__DATA SUPPLIED__
__________________________________________________

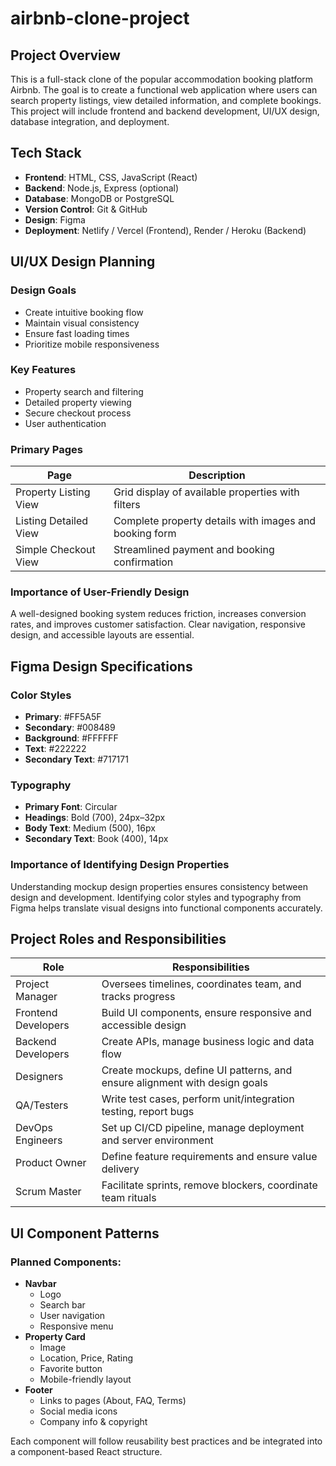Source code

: # airbnb-clone-project

## Project Overview

This is a full-stack clone of the popular accommodation booking platform Airbnb. The goal is to create a functional web application where users can search property listings, view detailed information, and complete bookings. This project will include frontend and backend development, UI/UX design, database integration, and deployment.

## Tech Stack

- **Frontend**: HTML, CSS, JavaScript (React)
- **Backend**: Node.js, Express (optional)
- **Database**: MongoDB or PostgreSQL
- **Version Control**: Git & GitHub
- **Design**: Figma
- **Deployment**: Netlify / Vercel (Frontend), Render / Heroku (Backend)

## UI/UX Design Planning

### Design Goals

- Create intuitive booking flow
- Maintain visual consistency
- Ensure fast loading times
- Prioritize mobile responsiveness

### Key Features

- Property search and filtering
- Detailed property viewing
- Secure checkout process
- User authentication

### Primary Pages

| Page                  | Description                                                             |
|-----------------------|--------------------------------------------------------------------------|
| Property Listing View | Grid display of available properties with filters                       |
| Listing Detailed View | Complete property details with images and booking form                  |
| Simple Checkout View  | Streamlined payment and booking confirmation                            |

### Importance of User-Friendly Design

A well-designed booking system reduces friction, increases conversion rates, and improves customer satisfaction. Clear navigation, responsive design, and accessible layouts are essential.

## Figma Design Specifications

### Color Styles

- **Primary**: #FF5A5F
- **Secondary**: #008489
- **Background**: #FFFFFF
- **Text**: #222222
- **Secondary Text**: #717171

### Typography

- **Primary Font**: Circular
- **Headings**: Bold (700), 24px–32px
- **Body Text**: Medium (500), 16px
- **Secondary Text**: Book (400), 14px

### Importance of Identifying Design Properties

Understanding mockup design properties ensures consistency between design and development. Identifying color styles and typography from Figma helps translate visual designs into functional components accurately.

## Project Roles and Responsibilities

| Role              | Responsibilities                                                                 |
|-------------------|----------------------------------------------------------------------------------|
| Project Manager   | Oversees timelines, coordinates team, and tracks progress                        |
| Frontend Developers | Build UI components, ensure responsive and accessible design                  |
| Backend Developers | Create APIs, manage business logic and data flow                               |
| Designers         | Create mockups, define UI patterns, and ensure alignment with design goals       |
| QA/Testers        | Write test cases, perform unit/integration testing, report bugs                  |
| DevOps Engineers  | Set up CI/CD pipeline, manage deployment and server environment                  |
| Product Owner     | Define feature requirements and ensure value delivery                            |
| Scrum Master      | Facilitate sprints, remove blockers, coordinate team rituals                     |

## UI Component Patterns

### Planned Components:

- **Navbar**
  - Logo
  - Search bar
  - User navigation
  - Responsive menu
- **Property Card**
  - Image
  - Location, Price, Rating
  - Favorite button
  - Mobile-friendly layout
- **Footer**
  - Links to pages (About, FAQ, Terms)
  - Social media icons
  - Company info & copyright

Each component will follow reusability best practices and be integrated into a component-based React structure.
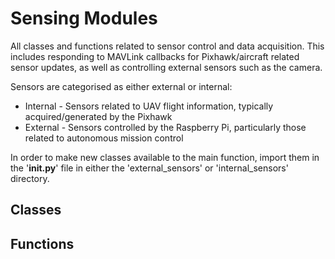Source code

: # Sensing Modules

All classes and functions related to sensor control and data acquisition. This includes responding to MAVLink callbacks for Pixhawk/aircraft related sensor updates, as well as controlling external sensors such as the camera.

Sensors are categorised as either external or internal:
* Internal - Sensors related to UAV flight information, typically acquired/generated by the Pixhawk
* External - Sensors controlled by the Raspberry Pi, particularly those related to autonomous mission control

In order to make new classes available to the main function, import them in the '__init.py__' file in either the 'external_sensors' or 'internal_sensors' directory.

## Classes

## Functions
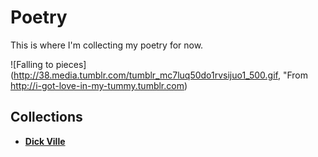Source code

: # Poetry

This is where I'm collecting my poetry for now. 

![Falling to pieces](http://38.media.tumblr.com/tumblr_mc7luq50do1rvsijuo1_500.gif, "From http://i-got-love-in-my-tummy.tumblr.com)

## Collections

* **[Dick Ville](https://github.com/rubinsztajn/poetry/tree/master/dickville)**
  
  
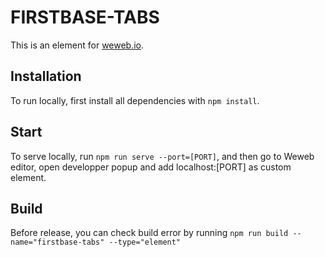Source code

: # FIRSTBASE-TABS

This is an element for [weweb.io](https://www.weweb.io/).

## Installation

To run locally, first install all dependencies with `npm install`.

## Start

To serve locally, run `npm run serve --port=[PORT]`, and then go to Weweb editor, open developper popup and add localhost:[PORT] as custom element.

## Build

Before release, you can check build error by running `npm run build --name="firstbase-tabs" --type="element"`

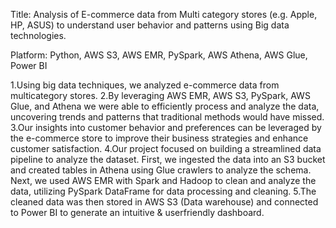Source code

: Title: Analysis of E-commerce data from Multi category stores (e.g. Apple, HP, ASUS) to understand user behavior and patterns using
Big data technologies.

Platform: Python, AWS S3, AWS EMR, PySpark, AWS Athena, AWS Glue, Power BI

1.Using big data techniques, we analyzed e-commerce data from multicategory stores.
2.By leveraging AWS EMR, AWS S3, PySpark, AWS Glue, and Athena we were able to efficiently process and analyze the data,
  uncovering trends and patterns that traditional methods would have missed.
3.Our insights into customer behavior and preferences can be leveraged by the e-commerce store to improve their business
  strategies and enhance customer satisfaction.
4.Our project focused on building a streamlined data pipeline to analyze the dataset. First, we ingested the data into an S3 bucket
  and created tables in Athena using Glue crawlers to analyze the schema. Next, we used AWS EMR with Spark and Hadoop to
  clean and analyze the data, utilizing PySpark DataFrame for data processing and cleaning.
5.The cleaned data was then stored in AWS S3 (Data warehouse) and connected to Power BI to generate an intuitive & userfriendly dashboard.
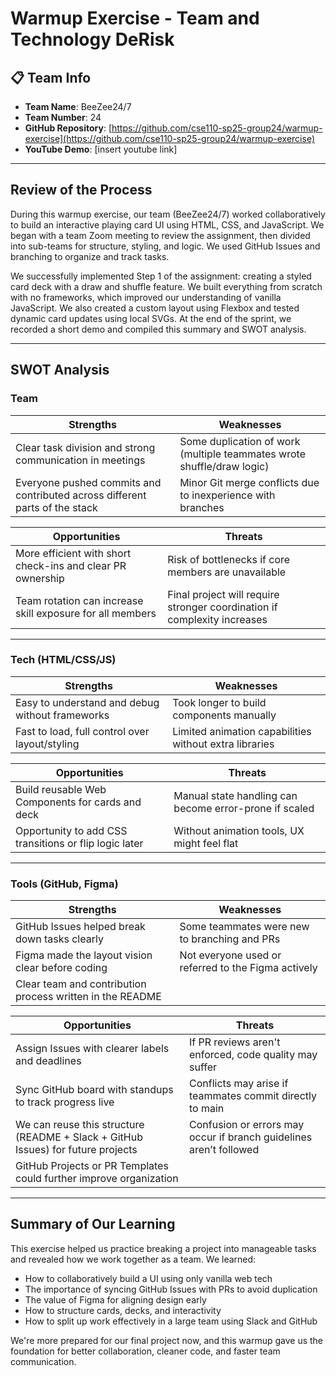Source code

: # Warmup Exercise - Team and Technology DeRisk

## 📋 Team Info

- **Team Name**: BeeZee24/7
- **Team Number**: 24
- **GitHub Repository**: [https://github.com/cse110-sp25-group24/warmup-exercise](https://github.com/cse110-sp25-group24/warmup-exercise)
- **YouTube Demo**: [insert youtube link]

---

## Review of the Process

During this warmup exercise, our team (BeeZee24/7) worked collaboratively to build an interactive playing card UI using HTML, CSS, and JavaScript. We began with a team Zoom meeting to review the assignment, then divided into sub-teams for structure, styling, and logic. We used GitHub Issues and branching to organize and track tasks.

We successfully implemented Step 1 of the assignment: creating a styled card deck with a draw and shuffle feature. We built everything from scratch with no frameworks, which improved our understanding of vanilla JavaScript. We also created a custom layout using Flexbox and tested dynamic card updates using local SVGs. At the end of the sprint, we recorded a short demo and compiled this summary and SWOT analysis.

---

## SWOT Analysis

### Team

| Strengths | Weaknesses |
|-----------|------------|
| Clear task division and strong communication in meetings | Some duplication of work (multiple teammates wrote shuffle/draw logic) |
| Everyone pushed commits and contributed across different parts of the stack | Minor Git merge conflicts due to inexperience with branches |

| Opportunities | Threats |
|---------------|---------|
| More efficient with short check-ins and clear PR ownership | Risk of bottlenecks if core members are unavailable |
| Team rotation can increase skill exposure for all members | Final project will require stronger coordination if complexity increases |

---

### Tech (HTML/CSS/JS)

| Strengths | Weaknesses |
|-----------|------------|
| Easy to understand and debug without frameworks | Took longer to build components manually |
| Fast to load, full control over layout/styling | Limited animation capabilities without extra libraries |

| Opportunities | Threats |
|---------------|---------|
| Build reusable Web Components for cards and deck | Manual state handling can become error-prone if scaled |
| Opportunity to add CSS transitions or flip logic later | Without animation tools, UX might feel flat |

---

### Tools (GitHub, Figma)

| Strengths | Weaknesses |
|-----------|------------|
| GitHub Issues helped break down tasks clearly | Some teammates were new to branching and PRs |
| Figma made the layout vision clear before coding | Not everyone used or referred to the Figma actively |
| Clear team and contribution process written in the README | |

| Opportunities | Threats |
|---------------|---------|
| Assign Issues with clearer labels and deadlines | If PR reviews aren't enforced, code quality may suffer |
| Sync GitHub board with standups to track progress live | Conflicts may arise if teammates commit directly to main |
| We can reuse this structure (README + Slack + GitHub Issues) for future projects | Confusion or errors may occur if branch guidelines aren’t followed |
| GitHub Projects or PR Templates could further improve organization | |

---

## Summary of Our Learning

This exercise helped us practice breaking a project into manageable tasks and revealed how we work together as a team. We learned:

- How to collaboratively build a UI using only vanilla web tech
- The importance of syncing GitHub Issues with PRs to avoid duplication
- The value of Figma for aligning design early
- How to structure cards, decks, and interactivity
- How to split up work effectively in a large team using Slack and GitHub

We're more prepared for our final project now, and this warmup gave us the foundation for better collaboration, cleaner code, and faster team communication.
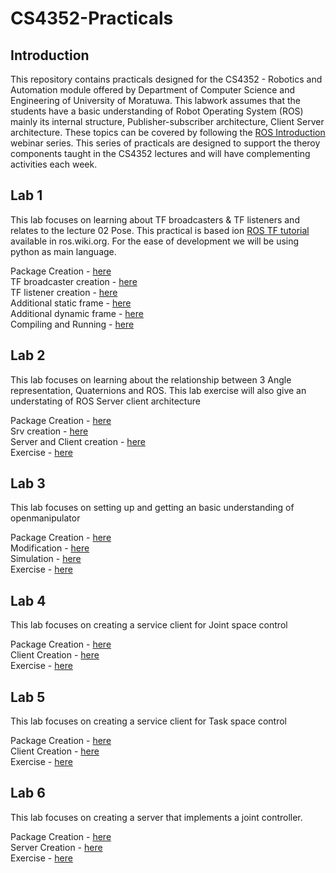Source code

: # CS4352-Practicals

## Introduction

This repository contains practicals designed for the CS4352 - Robotics and Automation module offered by Department of Computer Science and Engineering of University of Moratuwa. This labwork assumes that the  students have a basic understanding of Robot Operating System (ROS) mainly its internal structure, Publisher-subscriber architecture, Client Server architecture. These topics can be covered by following the [ROS Introduction](https://github.com/IntellisenseLab/ROS-Introduction) webinar series. This series of practicals are designed to support the theroy components taught in the CS4352 lectures and will have complementing activities each week.

## Lab 1

This lab focuses on learning about TF broadcasters & TF listeners and relates to the lecture 02 Pose. This practical is based ion [ROS TF tutorial](http://wiki.ros.org/tf/Tutorials) available in ros.wiki.org. For the ease of development we will be using python as main language.

Package Creation - [here](/Lab1/creation.md) \
TF broadcaster creation - [here](/Lab1/broadcaster.md) \
TF listener creation - [here](Lab1/listener.md) \
Additional static frame - [here](Lab1/static_frame.md) \
Additional dynamic frame - [here](Lab1/dynamic_frame.md) \
Compiling and Running - [here](/Lab1/running.md)

## Lab 2

This lab focuses on learning about the relationship between 3 Angle representation, Quaternions and ROS. This lab exercise will also give an understating of ROS Server client architecture

Package Creation - [here](/Lab2/creation.md) \
Srv creation - [here](Lab2/srv.md) \
Server and Client creation - [here](/Lab2/server_and_client.md) \
Exercise - [here](/Lab2/activity.md)

## Lab 3

This lab focuses on setting up and getting an basic understanding of openmanipulator

Package Creation - [here](/Lab3/creation.md) \
Modification - [here](/Lab3/modification.md) \
Simulation - [here](Lab3/simulation.md) \
Exercise - [here](/Lab3/activity.md)

## Lab 4

This lab focuses on creating a service client for Joint space control

Package Creation - [here](/Lab4/creation.md) \
Client Creation - [here](Lab4/jont_client.md) \
Exercise - [here](/Lab4/activity.md)

## Lab 5

This lab focuses on creating a service client for Task space control

Package Creation - [here](/Lab5/creation.md) \
Client Creation - [here](Lab5/task_client.md) \
Exercise - [here](/Lab5/activity.md)

## Lab 6

This lab focuses on creating a server that implements a joint controller.

Package Creation - [here](/Lab6/creation.md) \
Server Creation - [here](Lab6/jplanner.md) \
Exercise - [here](/Lab6/activity.md)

__________________________________________________

__AIM OF THE EXERCISE__
Set down exactly, and only, the lines from the one containing "Client Creation - [here](Lab5/task_client.md)" through the final line of the entries above.

__YOUR SOLUTION__
Client Creation - [here](Lab5/task_client.md) \
Exercise - [here](/Lab5/activity.md)

## Lab 6

This lab focuses on creating a server that implements a joint controller.

Package Creation - [here](/Lab6/creation.md) \
Server Creation - [here](Lab6/jplanner.md) \
Exercise - [here](/Lab6/activity.md)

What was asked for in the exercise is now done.